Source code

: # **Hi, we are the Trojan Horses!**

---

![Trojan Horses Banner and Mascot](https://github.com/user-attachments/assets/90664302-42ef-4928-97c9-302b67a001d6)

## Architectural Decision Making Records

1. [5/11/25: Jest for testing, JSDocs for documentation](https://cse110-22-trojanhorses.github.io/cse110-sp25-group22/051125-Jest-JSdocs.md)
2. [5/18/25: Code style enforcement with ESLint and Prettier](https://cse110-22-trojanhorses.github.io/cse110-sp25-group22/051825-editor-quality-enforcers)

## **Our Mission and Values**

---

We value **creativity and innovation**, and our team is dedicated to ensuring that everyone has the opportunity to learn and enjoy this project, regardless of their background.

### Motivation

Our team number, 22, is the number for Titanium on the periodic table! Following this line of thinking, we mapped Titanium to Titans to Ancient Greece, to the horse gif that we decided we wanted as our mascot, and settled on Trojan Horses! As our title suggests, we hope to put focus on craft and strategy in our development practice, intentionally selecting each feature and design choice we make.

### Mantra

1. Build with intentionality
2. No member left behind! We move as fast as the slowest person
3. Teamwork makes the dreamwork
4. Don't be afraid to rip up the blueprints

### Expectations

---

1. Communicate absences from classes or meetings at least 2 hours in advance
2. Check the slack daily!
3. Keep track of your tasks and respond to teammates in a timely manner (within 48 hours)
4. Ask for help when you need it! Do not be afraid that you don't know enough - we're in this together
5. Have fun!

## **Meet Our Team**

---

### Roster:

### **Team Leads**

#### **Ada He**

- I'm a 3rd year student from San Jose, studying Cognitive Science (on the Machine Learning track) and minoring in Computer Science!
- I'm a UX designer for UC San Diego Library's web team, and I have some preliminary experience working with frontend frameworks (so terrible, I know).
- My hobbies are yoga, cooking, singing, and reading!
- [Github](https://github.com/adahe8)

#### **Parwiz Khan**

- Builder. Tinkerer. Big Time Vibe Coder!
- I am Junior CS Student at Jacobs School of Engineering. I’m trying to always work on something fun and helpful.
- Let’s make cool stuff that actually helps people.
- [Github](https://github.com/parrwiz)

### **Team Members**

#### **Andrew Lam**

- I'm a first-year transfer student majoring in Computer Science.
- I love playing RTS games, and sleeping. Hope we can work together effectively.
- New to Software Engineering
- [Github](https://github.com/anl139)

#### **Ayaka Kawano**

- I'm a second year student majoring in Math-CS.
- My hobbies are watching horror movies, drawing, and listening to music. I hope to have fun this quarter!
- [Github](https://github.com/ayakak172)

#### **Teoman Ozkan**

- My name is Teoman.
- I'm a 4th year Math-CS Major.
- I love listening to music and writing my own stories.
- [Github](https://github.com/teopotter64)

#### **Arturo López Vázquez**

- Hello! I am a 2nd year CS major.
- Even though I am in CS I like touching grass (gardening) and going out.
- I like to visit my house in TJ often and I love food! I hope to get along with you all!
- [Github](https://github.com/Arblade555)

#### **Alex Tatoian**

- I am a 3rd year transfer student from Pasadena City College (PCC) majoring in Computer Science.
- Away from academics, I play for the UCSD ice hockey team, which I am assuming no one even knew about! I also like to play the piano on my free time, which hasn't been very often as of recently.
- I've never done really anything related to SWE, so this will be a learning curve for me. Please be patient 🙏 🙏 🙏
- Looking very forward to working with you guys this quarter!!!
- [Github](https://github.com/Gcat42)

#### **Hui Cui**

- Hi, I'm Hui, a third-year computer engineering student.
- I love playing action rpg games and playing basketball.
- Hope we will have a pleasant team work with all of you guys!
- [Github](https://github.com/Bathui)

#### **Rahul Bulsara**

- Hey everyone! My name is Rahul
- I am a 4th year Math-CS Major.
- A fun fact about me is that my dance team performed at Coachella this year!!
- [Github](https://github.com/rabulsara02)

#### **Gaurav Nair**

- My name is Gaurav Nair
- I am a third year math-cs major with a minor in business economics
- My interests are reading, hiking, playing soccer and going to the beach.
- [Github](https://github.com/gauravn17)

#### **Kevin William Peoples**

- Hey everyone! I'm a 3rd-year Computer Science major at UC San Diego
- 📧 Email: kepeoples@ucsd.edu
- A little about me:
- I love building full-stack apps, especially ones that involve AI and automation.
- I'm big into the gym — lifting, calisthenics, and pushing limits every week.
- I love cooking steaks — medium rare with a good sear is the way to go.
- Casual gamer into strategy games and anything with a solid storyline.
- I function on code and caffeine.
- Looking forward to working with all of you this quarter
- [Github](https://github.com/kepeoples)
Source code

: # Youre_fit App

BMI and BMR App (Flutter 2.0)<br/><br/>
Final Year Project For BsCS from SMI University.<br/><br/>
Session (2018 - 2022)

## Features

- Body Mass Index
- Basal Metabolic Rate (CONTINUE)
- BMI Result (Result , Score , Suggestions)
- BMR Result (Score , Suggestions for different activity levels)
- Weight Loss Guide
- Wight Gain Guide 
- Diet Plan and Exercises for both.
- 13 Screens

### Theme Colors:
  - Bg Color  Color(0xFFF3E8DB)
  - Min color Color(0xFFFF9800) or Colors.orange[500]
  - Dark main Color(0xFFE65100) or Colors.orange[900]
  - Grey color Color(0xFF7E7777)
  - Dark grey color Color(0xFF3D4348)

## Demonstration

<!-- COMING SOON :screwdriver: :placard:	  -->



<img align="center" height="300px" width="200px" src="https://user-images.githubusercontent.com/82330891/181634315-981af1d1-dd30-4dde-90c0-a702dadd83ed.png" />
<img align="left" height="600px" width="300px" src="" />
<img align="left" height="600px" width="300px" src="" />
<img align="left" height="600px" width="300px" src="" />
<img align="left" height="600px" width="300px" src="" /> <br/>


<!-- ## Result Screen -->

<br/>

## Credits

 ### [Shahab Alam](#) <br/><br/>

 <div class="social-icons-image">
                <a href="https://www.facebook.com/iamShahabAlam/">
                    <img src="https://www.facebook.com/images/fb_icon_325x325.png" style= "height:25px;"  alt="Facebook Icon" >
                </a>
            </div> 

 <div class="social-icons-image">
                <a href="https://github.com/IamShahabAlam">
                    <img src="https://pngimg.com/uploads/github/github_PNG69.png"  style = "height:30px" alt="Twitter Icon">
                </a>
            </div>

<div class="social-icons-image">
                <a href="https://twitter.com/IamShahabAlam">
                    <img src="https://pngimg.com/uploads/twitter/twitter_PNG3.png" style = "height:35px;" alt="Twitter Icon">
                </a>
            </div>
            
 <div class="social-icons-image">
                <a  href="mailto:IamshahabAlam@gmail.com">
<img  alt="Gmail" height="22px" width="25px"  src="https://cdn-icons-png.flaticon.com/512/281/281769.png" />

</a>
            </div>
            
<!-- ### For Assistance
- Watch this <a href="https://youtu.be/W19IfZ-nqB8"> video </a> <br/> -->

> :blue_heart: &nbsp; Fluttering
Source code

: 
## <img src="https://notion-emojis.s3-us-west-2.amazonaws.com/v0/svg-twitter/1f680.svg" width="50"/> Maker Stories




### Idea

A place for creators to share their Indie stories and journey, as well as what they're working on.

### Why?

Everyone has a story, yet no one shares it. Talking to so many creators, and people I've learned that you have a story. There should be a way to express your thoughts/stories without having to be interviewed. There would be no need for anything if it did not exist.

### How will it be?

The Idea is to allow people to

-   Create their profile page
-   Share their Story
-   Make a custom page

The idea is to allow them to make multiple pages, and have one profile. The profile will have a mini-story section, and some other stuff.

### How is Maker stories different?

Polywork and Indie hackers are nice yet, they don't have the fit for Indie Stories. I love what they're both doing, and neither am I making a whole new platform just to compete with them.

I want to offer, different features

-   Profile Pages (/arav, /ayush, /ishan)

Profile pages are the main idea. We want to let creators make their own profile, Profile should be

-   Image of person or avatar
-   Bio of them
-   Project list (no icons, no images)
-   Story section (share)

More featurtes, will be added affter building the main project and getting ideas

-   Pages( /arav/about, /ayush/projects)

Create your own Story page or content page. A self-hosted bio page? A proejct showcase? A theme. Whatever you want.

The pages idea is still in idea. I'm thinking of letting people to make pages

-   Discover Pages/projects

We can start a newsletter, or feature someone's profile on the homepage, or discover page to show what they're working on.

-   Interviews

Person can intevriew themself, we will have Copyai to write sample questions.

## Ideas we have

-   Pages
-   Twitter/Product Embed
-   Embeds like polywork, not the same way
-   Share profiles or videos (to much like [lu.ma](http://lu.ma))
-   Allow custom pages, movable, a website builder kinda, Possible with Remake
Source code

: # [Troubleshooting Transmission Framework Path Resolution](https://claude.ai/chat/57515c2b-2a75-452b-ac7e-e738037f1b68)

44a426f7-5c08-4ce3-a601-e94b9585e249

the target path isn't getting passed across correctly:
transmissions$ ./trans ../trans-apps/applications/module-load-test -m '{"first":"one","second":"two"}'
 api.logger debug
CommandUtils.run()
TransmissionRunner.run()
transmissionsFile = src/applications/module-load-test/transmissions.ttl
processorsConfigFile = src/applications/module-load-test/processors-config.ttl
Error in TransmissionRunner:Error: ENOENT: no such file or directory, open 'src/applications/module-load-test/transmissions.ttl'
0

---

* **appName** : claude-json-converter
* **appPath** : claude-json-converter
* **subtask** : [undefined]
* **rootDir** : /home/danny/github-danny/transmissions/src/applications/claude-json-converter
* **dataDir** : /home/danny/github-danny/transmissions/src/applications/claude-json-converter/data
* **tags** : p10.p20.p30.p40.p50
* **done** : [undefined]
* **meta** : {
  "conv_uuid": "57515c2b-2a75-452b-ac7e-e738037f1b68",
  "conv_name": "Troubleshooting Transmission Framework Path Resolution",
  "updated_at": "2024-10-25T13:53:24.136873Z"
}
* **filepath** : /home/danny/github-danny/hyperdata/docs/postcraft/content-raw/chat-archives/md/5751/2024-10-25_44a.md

____

Task to complete: Go through the entries above and copy each line holding the string "TransmissionRunner".

Response box:
TransmissionRunner.run()
Error in TransmissionRunner:Error: ENOENT: no such file or directory, open 'src/applications/module-load-test/transmissions.ttl'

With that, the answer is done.